Work instructions
Quote the data below in full, minus the images.

Source data
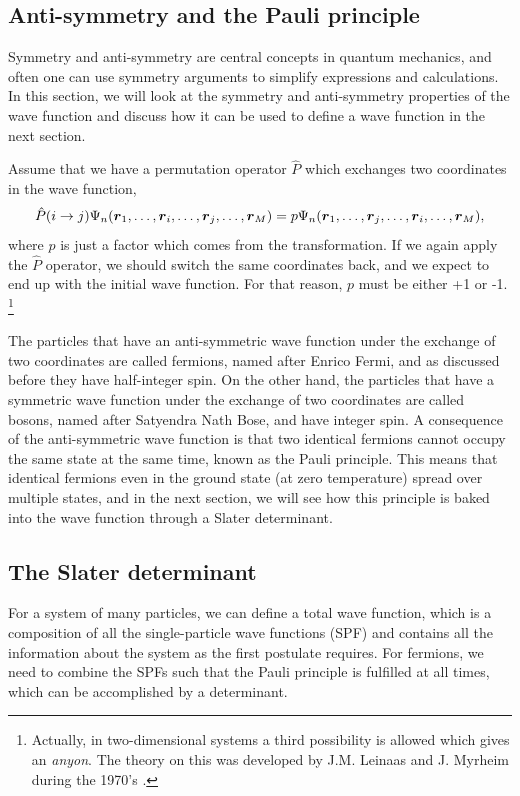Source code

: \subsection{Anti-symmetry and the Pauli principle} \label{sec:symmetry}
Symmetry and anti-symmetry are central concepts in quantum mechanics, and often one can use symmetry arguments to simplify expressions and calculations. In this section, we will look at the symmetry and anti-symmetry properties of the wave function and discuss how it can be used to define a wave function in the next section.

Assume that we have a permutation operator $\hat{P}$ which exchanges two coordinates in the wave function,
\begin{equation}
\hat{P}(i\rightarrow j)\Psi_n(\boldsymbol{{r}}_1,\hdots,\boldsymbol{{r}}_i,\hdots,\boldsymbol{{r}}_j,\hdots,\boldsymbol{{r}}_M)=p\Psi_n(\boldsymbol{{r}}_1,\hdots,\boldsymbol{{r}}_j,\hdots,\boldsymbol{{r}}_i,\hdots,\boldsymbol{{r}}_M),
\end{equation}
where $p$ is just a factor which comes from the transformation. If we again apply the $\hat{P}$ operator, we should switch the same coordinates back, and we expect to end up with the initial wave function. For that reason, $p$ must be either +1 or -1. \footnote{Actually, in two-dimensional systems a third possibility is allowed which gives an \textit{anyon}. The theory on this was developed by J.M. Leinaas and J. Myrheim during the 1970's \cite{leinaas_one_1977}.}

The particles that have an anti-symmetric wave function under the exchange of two coordinates are called fermions, named after Enrico Fermi, and as discussed before they have half-integer spin. On the other hand, the particles that have a symmetric wave function under the exchange of two coordinates are called bosons, named after Satyendra Nath Bose, and have integer spin. A consequence of the anti-symmetric wave function is that two identical fermions cannot occupy the same state at the same time, known as the Pauli principle. This means that identical fermions even in the ground state (at zero temperature) spread over multiple states, and in the next section, we will see how this principle is baked into the wave function through a Slater determinant. 

\subsection{The Slater determinant} \label{sec:slater}
For a system of many particles, we can define a total wave function, which is a composition of all the single-particle wave functions (SPF) and contains all the information about the system as the first postulate requires. For fermions, we need to combine the SPFs such that the Pauli principle is fulfilled at all times, which can be accomplished by a determinant.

Output
Source code

: \subsection{Anti-symmetry and the Pauli principle} \label{sec:symmetry}
Symmetry and anti-symmetry are central concepts in quantum mechanics, and often one can use symmetry arguments to simplify expressions and calculations. In this section, we will look at the symmetry and anti-symmetry properties of the wave function and discuss how it can be used to define a wave function in the next section.

Assume that we have a permutation operator $\hat{P}$ which exchanges two coordinates in the wave function,
\begin{equation}
\hat{P}(i\rightarrow j)\Psi_n(\boldsymbol{{r}}_1,\hdots,\boldsymbol{{r}}_i,\hdots,\boldsymbol{{r}}_j,\hdots,\boldsymbol{{r}}_M)=p\Psi_n(\boldsymbol{{r}}_1,\hdots,\boldsymbol{{r}}_j,\hdots,\boldsymbol{{r}}_i,\hdots,\boldsymbol{{r}}_M),
\end{equation}
where $p$ is just a factor which comes from the transformation. If we again apply the $\hat{P}$ operator, we should switch the same coordinates back, and we expect to end up with the initial wave function. For that reason, $p$ must be either +1 or -1. \footnote{Actually, in two-dimensional systems a third possibility is allowed which gives an \textit{anyon}. The theory on this was developed by J.M. Leinaas and J. Myrheim during the 1970's \cite{leinaas_one_1977}.}

The particles that have an anti-symmetric wave function under the exchange of two coordinates are called fermions, named after Enrico Fermi, and as discussed before they have half-integer spin. On the other hand, the particles that have a symmetric wave function under the exchange of two coordinates are called bosons, named after Satyendra Nath Bose, and have integer spin. A consequence of the anti-symmetric wave function is that two identical fermions cannot occupy the same state at the same time, known as the Pauli principle. This means that identical fermions even in the ground state (at zero temperature) spread over multiple states, and in the next section, we will see how this principle is baked into the wave function through a Slater determinant. 

\subsection{The Slater determinant} \label{sec:slater}
For a system of many particles, we can define a total wave function, which is a composition of all the single-particle wave functions (SPF) and contains all the information about the system as the first postulate requires. For fermions, we need to combine the SPFs such that the Pauli principle is fulfilled at all times, which can be accomplished by a determinant.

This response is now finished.